## What you have to do
Without the pictures, copy all of the data exactly.
:: The input ::
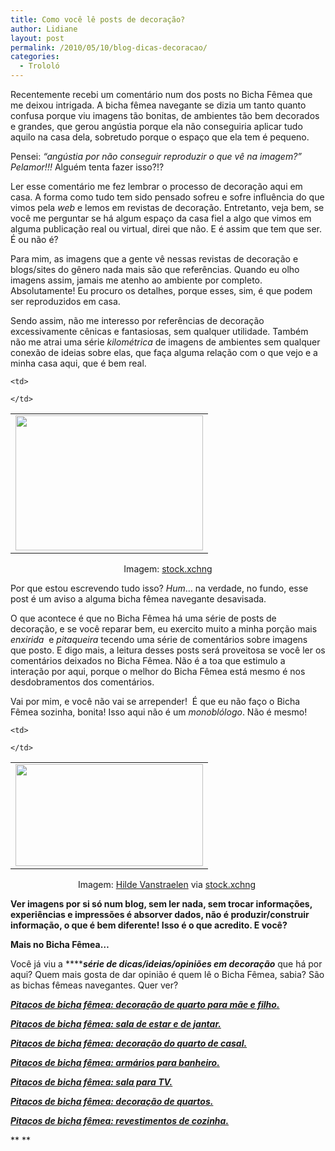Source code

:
 ```yaml
---
title: Como você lê posts de decoração?
author: Lidiane
layout: post
permalink: /2010/05/10/blog-dicas-decoracao/
categories:
  - Trololó
---
```

Recentemente recebi um comentário num dos posts no Bicha Fêmea que me deixou intrigada. A bicha fêmea navegante se dizia um tanto quanto confusa porque viu imagens tão bonitas, de ambientes tão bem decorados e grandes, que gerou angústia porque ela não conseguiria aplicar tudo aquilo na casa dela, sobretudo porque o espaço que ela tem é pequeno.

Pensei: _“angústia por não conseguir reproduzir o que vê na imagem?” Pelamor!!!_ Alguém tenta fazer isso?!?<!--more-->

Ler esse comentário me fez lembrar o processo de decoração aqui em casa. A forma como tudo tem sido pensado sofreu e sofre influência do que vimos pela _web_ e lemos em revistas de decoração. Entretanto, veja bem, se você me perguntar se há algum espaço da casa fiel a algo que vimos em alguma publicação real ou virtual, direi que não. E é assim que tem que ser. É ou não é?

Para mim, as imagens que a gente vê nessas revistas de decoração e blogs/sites do gênero nada mais são que referências. Quando eu olho imagens assim, jamais me atenho ao ambiente por completo. Absolutamente! Eu procuro os detalhes, porque esses, sim, é que podem ser reproduzidos em casa.

Sendo assim, não me interesso por referências de decoração excessivamente cênicas e fantasiosas, sem qualquer utilidade. Também não me atrai uma série _kilométrica_ de imagens de ambientes sem qualquer conexão de ideias sobre elas, que faça alguma relação com o que vejo e a minha casa aqui, que é bem real.

<table align="center">
  <tr>
    <td>
      <a href="https://www.trololodemulher.com.br/2010/05/gaiola.jpg"><img class="aligncenter size-medium wp-image-4618" title="gaiola" src="https://www.trololodemulher.com.br/2010/05/gaiola-300x216.jpg" alt="" width="300" height="216" /></a>
    </td>
    
    <td>
       
    </td>
  </tr>
</table>

<p style="text-align: center;">
  Imagem: <a href="http://www.sxc.hu/" target="_blank" rel="noopener noreferrer">stock.xchng</a>
</p>

Por que estou escrevendo tudo isso? _Hum_… na verdade, no fundo, esse post é um aviso a alguma bicha fêmea navegante desavisada.

O que acontece é que no Bicha Fêmea há uma série de posts de decoração, e se você reparar bem, eu exercito muito a minha porção mais _enxirida_  e _pitaqueira_ tecendo uma série de comentários sobre imagens que posto. E digo mais, a leitura desses posts será proveitosa se você ler os comentários deixados no Bicha Fêmea. Não é a toa que estimulo a interação por aqui, porque o melhor do Bicha Fêmea está mesmo é nos desdobramentos dos comentários.

Vai por mim, e você não vai se arrepender!  É que eu não faço o Bicha Fêmea sozinha, bonita! Isso aqui não é um _monoblólogo_. Não é mesmo!

<table align="center">
  <tr>
    <td>
      <a href="https://www.trololodemulher.com.br/2010/05/mulheres.jpg"><img class="aligncenter size-medium wp-image-4619" title="mulheres" src="https://www.trololodemulher.com.br/2010/05/mulheres-300x163.jpg" alt="" width="300" height="163" /></a>
    </td>
    
    <td>
       
    </td>
  </tr>
</table>

<p style="text-align: center;">
  Imagem: <a href="http://www.sxc.hu/profile/biewoef" target="_blank" rel="noopener noreferrer">Hilde Vanstraelen</a> via <a href="http://www.sxc.hu/" target="_blank" rel="noopener noreferrer">stock.xchng</a> 
</p>

**Ver imagens por si só num blog, sem ler nada, sem trocar informações, experiências e impressões é absorver dados, não é produzir/construir informação, o que é bem diferente! Isso é o que acredito. E você?**

**Mais no Bicha Fêmea…**

Você já viu a ******_série de dicas/ideias/opiniões em decoração_** que há por aqui? Quem mais gosta de dar opinião é quem lê o Bicha Fêmea, sabia? São as bichas fêmeas navegantes. Quer ver?

**_[Pitacos de bicha fêmea: decoração de quarto para mãe e filho.](http://www.trololodemulher.com.br/2010/04/22/pitacos-de-bicha-femea-decoracao-de-quarto-para-mae-e-filho/)_**

**_[Pitacos de bicha fêmea: sala de estar e de jantar.](http://www.trololodemulher.com.br/2010/04/09/pitacos-de-bicha-femea-sala-de-estar-e-de-jantar/)_**

**_[Pitacos de bicha fêmea: decoração do quarto de casal.](http://www.trololodemulher.com.br/2010/03/29/pitacos-de-bicha-femea-decoracao-do-quarto-de-casal/)_**

**_[Pitacos de bicha fêmea: armários para banheiro.](http://www.trololodemulher.com.br/2010/01/06/pitacos-de-bicha-femea-armarios-para-banheiro/)_**

**_[Pitacos de bicha fêmea: sala para TV.](http://www.trololodemulher.com.br/2009/08/18/pitacos-de-bicha-femea-sala-de-tv/)_**

**_[Pitacos de bicha fêmea: decoração de quartos.](http://www.trololodemulher.com.br/2009/08/11/pitacos-de-bicha-fmea-decorao-de-quartos/)_**

**_<a href="http://www.trololodemulher.com.br/2009/07/23/decoracao-revestimento-cozinha/" target="_self">Pitacos de bicha fêmea: revestimentos de cozinha.</a>_**

** **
:::
## Result for this task
Source code

:
 ```yaml
---
title: Como você lê posts de decoração?
author: Lidiane
layout: post
permalink: /2010/05/10/blog-dicas-decoracao/
categories:
  - Trololó
---
```

Recentemente recebi um comentário num dos posts no Bicha Fêmea que me deixou intrigada. A bicha fêmea navegante se dizia um tanto quanto confusa porque viu imagens tão bonitas, de ambientes tão bem decorados e grandes, que gerou angústia porque ela não conseguiria aplicar tudo aquilo na casa dela, sobretudo porque o espaço que ela tem é pequeno.

Pensei: _“angústia por não conseguir reproduzir o que vê na imagem?” Pelamor!!!_ Alguém tenta fazer isso?!?<!--more-->

Ler esse comentário me fez lembrar o processo de decoração aqui em casa. A forma como tudo tem sido pensado sofreu e sofre influência do que vimos pela _web_ e lemos em revistas de decoração. Entretanto, veja bem, se você me perguntar se há algum espaço da casa fiel a algo que vimos em alguma publicação real ou virtual, direi que não. E é assim que tem que ser. É ou não é?

Para mim, as imagens que a gente vê nessas revistas de decoração e blogs/sites do gênero nada mais são que referências. Quando eu olho imagens assim, jamais me atenho ao ambiente por completo. Absolutamente! Eu procuro os detalhes, porque esses, sim, é que podem ser reproduzidos em casa.

Sendo assim, não me interesso por referências de decoração excessivamente cênicas e fantasiosas, sem qualquer utilidade. Também não me atrai uma série _kilométrica_ de imagens de ambientes sem qualquer conexão de ideias sobre elas, que faça alguma relação com o que vejo e a minha casa aqui, que é bem real.

<table align="center">
  <tr>
    <td>
      <a href="https://www.trololodemulher.com.br/2010/05/gaiola.jpg"><img class="aligncenter size-medium wp-image-4618" title="gaiola" src="https://www.trololodemulher.com.br/2010/05/gaiola-300x216.jpg" alt="" width="300" height="216" /></a>
    </td>
    
    <td>
       
    </td>
  </tr>
</table>

<p style="text-align: center;">
  Imagem: <a href="http://www.sxc.hu/" target="_blank" rel="noopener noreferrer">stock.xchng</a>
</p>

Por que estou escrevendo tudo isso? _Hum_… na verdade, no fundo, esse post é um aviso a alguma bicha fêmea navegante desavisada.

O que acontece é que no Bicha Fêmea há uma série de posts de decoração, e se você reparar bem, eu exercito muito a minha porção mais _enxirida_  e _pitaqueira_ tecendo uma série de comentários sobre imagens que posto. E digo mais, a leitura desses posts será proveitosa se você ler os comentários deixados no Bicha Fêmea. Não é a toa que estimulo a interação por aqui, porque o melhor do Bicha Fêmea está mesmo é nos desdobramentos dos comentários.

Vai por mim, e você não vai se arrepender!  É que eu não faço o Bicha Fêmea sozinha, bonita! Isso aqui não é um _monoblólogo_. Não é mesmo!

<table align="center">
  <tr>
    <td>
      <a href="https://www.trololodemulher.com.br/2010/05/mulheres.jpg"><img class="aligncenter size-medium wp-image-4619" title="mulheres" src="https://www.trololodemulher.com.br/2010/05/mulheres-300x163.jpg" alt="" width="300" height="163" /></a>
    </td>
    
    <td>
       
    </td>
  </tr>
</table>

<p style="text-align: center;">
  Imagem: <a href="http://www.sxc.hu/profile/biewoef" target="_blank" rel="noopener noreferrer">Hilde Vanstraelen</a> via <a href="http://www.sxc.hu/" target="_blank" rel="noopener noreferrer">stock.xchng</a> 
</p>

**Ver imagens por si só num blog, sem ler nada, sem trocar informações, experiências e impressões é absorver dados, não é produzir/construir informação, o que é bem diferente! Isso é o que acredito. E você?**

**Mais no Bicha Fêmea…**

Você já viu a ******_série de dicas/ideias/opiniões em decoração_** que há por aqui? Quem mais gosta de dar opinião é quem lê o Bicha Fêmea, sabia? São as bichas fêmeas navegantes. Quer ver?

**_[Pitacos de bicha fêmea: decoração de quarto para mãe e filho.](http://www.trololodemulher.com.br/2010/04/22/pitacos-de-bicha-femea-decoracao-de-quarto-para-mae-e-filho/)_**

**_[Pitacos de bicha fêmea: sala de estar e de jantar.](http://www.trololodemulher.com.br/2010/04/09/pitacos-de-bicha-femea-sala-de-estar-e-de-jantar/)_**

**_[Pitacos de bicha fêmea: decoração do quarto de casal.](http://www.trololodemulher.com.br/2010/03/29/pitacos-de-bicha-femea-decoracao-do-quarto-de-casal/)_**

**_[Pitacos de bicha fêmea: armários para banheiro.](http://www.trololodemulher.com.br/2010/01/06/pitacos-de-bicha-femea-armarios-para-banheiro/)_**

**_[Pitacos de bicha fêmea: sala para TV.](http://www.trololodemulher.com.br/2009/08/18/pitacos-de-bicha-femea-sala-de-tv/)_**

**_[Pitacos de bicha fêmea: decoração de quartos.](http://www.trololodemulher.com.br/2009/08/11/pitacos-de-bicha-fmea-decorao-de-quartos/)_**

**_<a href="http://www.trololodemulher.com.br/2009/07/23/decoracao-revestimento-cozinha/" target="_self">Pitacos de bicha fêmea: revestimentos de cozinha.</a>_**

** **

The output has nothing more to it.